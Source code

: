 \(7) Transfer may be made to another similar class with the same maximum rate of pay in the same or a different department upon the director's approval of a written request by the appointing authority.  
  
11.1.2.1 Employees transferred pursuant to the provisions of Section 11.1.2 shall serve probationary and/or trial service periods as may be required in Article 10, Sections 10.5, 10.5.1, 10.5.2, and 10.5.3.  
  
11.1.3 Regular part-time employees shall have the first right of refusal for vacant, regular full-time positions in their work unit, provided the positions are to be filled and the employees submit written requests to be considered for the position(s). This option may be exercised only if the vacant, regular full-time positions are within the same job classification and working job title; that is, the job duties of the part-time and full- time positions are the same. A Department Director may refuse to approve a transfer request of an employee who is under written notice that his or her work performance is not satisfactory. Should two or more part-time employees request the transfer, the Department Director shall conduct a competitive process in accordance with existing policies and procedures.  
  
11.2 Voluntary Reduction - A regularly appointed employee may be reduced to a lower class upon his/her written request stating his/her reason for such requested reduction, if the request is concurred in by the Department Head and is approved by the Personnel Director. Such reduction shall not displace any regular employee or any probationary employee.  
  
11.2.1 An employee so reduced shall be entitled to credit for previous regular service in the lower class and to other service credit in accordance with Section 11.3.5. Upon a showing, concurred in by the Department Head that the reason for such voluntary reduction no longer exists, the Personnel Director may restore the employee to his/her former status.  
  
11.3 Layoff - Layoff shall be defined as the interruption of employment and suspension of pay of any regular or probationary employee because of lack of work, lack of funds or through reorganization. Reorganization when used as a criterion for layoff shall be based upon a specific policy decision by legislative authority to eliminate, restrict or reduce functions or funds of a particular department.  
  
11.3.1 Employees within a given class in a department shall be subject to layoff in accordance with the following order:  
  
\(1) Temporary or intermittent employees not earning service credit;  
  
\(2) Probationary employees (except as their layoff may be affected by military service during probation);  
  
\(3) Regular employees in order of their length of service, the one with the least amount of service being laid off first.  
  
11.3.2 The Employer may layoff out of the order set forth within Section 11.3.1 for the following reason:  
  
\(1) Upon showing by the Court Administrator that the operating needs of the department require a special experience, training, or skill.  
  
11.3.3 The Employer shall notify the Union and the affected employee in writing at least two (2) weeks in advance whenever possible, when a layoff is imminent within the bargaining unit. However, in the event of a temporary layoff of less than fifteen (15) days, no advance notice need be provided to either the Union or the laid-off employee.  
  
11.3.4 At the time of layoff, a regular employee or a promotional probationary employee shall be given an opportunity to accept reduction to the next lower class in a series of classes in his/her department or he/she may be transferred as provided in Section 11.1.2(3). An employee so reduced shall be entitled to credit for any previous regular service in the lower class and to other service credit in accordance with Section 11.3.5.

======

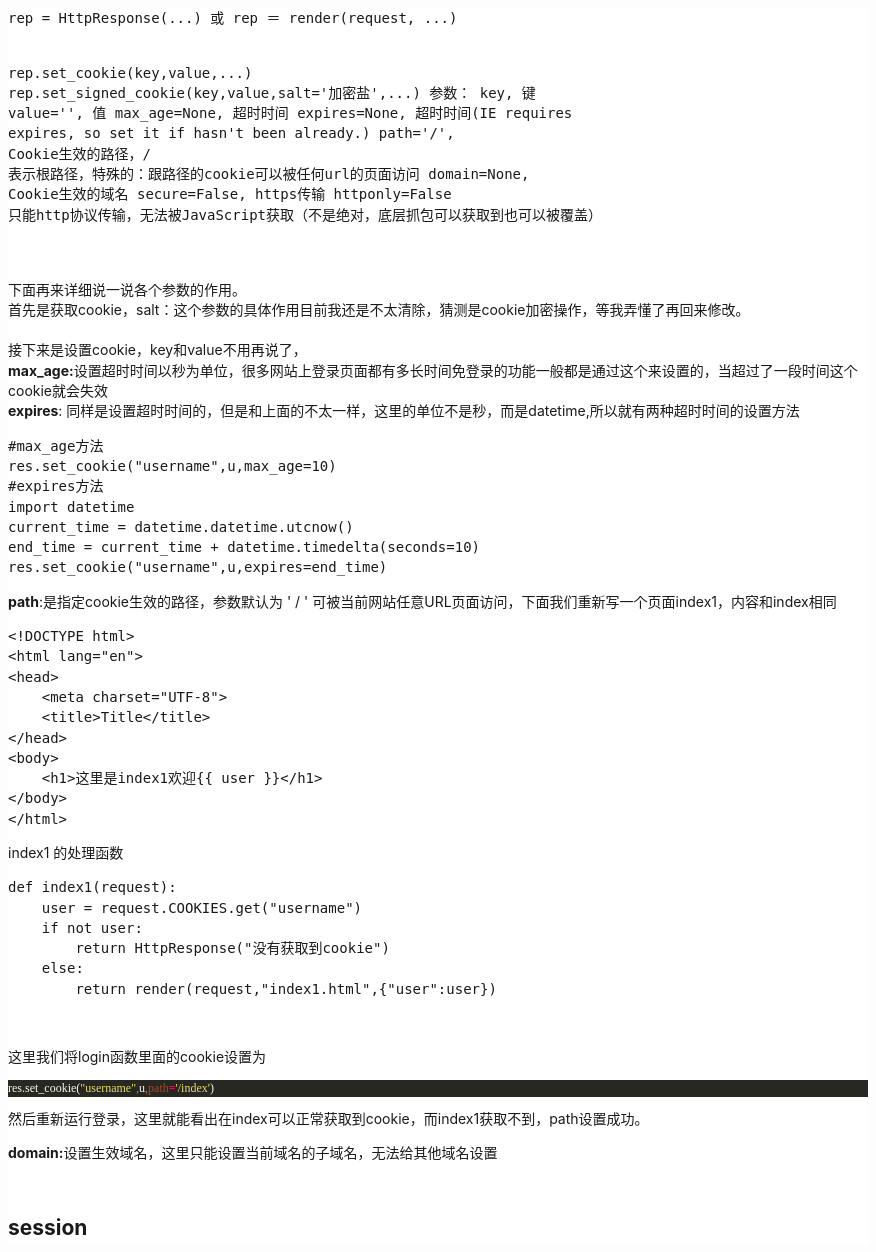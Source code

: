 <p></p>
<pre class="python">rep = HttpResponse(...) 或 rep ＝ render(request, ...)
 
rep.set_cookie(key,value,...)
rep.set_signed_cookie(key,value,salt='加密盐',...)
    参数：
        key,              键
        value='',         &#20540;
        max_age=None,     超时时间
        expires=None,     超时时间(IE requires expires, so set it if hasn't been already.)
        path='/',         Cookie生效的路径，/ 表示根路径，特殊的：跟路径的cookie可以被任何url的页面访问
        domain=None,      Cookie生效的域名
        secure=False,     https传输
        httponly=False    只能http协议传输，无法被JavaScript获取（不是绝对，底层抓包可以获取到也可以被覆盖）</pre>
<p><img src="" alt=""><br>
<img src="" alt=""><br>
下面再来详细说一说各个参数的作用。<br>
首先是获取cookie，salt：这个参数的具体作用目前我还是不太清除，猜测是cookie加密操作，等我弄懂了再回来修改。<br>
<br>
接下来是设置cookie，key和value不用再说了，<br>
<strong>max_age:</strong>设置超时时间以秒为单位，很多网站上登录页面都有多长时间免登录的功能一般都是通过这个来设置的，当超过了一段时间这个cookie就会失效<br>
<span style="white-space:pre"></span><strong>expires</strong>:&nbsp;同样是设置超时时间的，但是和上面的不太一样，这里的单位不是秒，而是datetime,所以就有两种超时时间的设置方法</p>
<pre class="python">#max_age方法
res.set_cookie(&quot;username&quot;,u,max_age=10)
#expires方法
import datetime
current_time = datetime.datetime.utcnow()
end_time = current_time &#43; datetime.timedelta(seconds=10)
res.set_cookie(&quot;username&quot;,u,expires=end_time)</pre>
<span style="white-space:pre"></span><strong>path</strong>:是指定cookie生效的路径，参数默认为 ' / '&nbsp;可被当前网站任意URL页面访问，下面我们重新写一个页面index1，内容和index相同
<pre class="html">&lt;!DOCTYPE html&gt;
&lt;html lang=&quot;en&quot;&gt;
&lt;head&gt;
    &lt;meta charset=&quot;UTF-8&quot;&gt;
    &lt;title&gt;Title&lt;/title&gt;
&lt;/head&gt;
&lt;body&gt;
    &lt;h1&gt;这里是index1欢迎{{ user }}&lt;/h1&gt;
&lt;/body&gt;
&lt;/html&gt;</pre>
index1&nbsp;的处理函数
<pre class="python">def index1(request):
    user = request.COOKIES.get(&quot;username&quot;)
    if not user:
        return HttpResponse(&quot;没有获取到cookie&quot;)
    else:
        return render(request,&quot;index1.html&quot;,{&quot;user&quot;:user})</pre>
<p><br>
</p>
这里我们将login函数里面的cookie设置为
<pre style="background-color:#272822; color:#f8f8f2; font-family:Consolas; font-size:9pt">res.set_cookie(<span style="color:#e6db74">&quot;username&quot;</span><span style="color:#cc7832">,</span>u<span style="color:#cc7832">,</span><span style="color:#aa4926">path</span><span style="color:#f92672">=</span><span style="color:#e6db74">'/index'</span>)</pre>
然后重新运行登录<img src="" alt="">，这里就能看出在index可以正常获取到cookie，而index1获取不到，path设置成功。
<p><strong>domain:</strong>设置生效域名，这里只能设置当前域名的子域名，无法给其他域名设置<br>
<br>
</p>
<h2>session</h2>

======

Task goal:
Give back, word for word, only the lines above from the line holding "rep.set_cookie(key,value,...)" to the line holding "hasn't been already.)", both included.

Task solution:
rep.set_cookie(key,value,...)
rep.set_signed_cookie(key,value,salt='加密盐',...)
    参数：
        key,              键
        value='',         &#20540;
        max_age=None,     超时时间
        expires=None,     超时时间(IE requires expires, so set it if hasn't been already.)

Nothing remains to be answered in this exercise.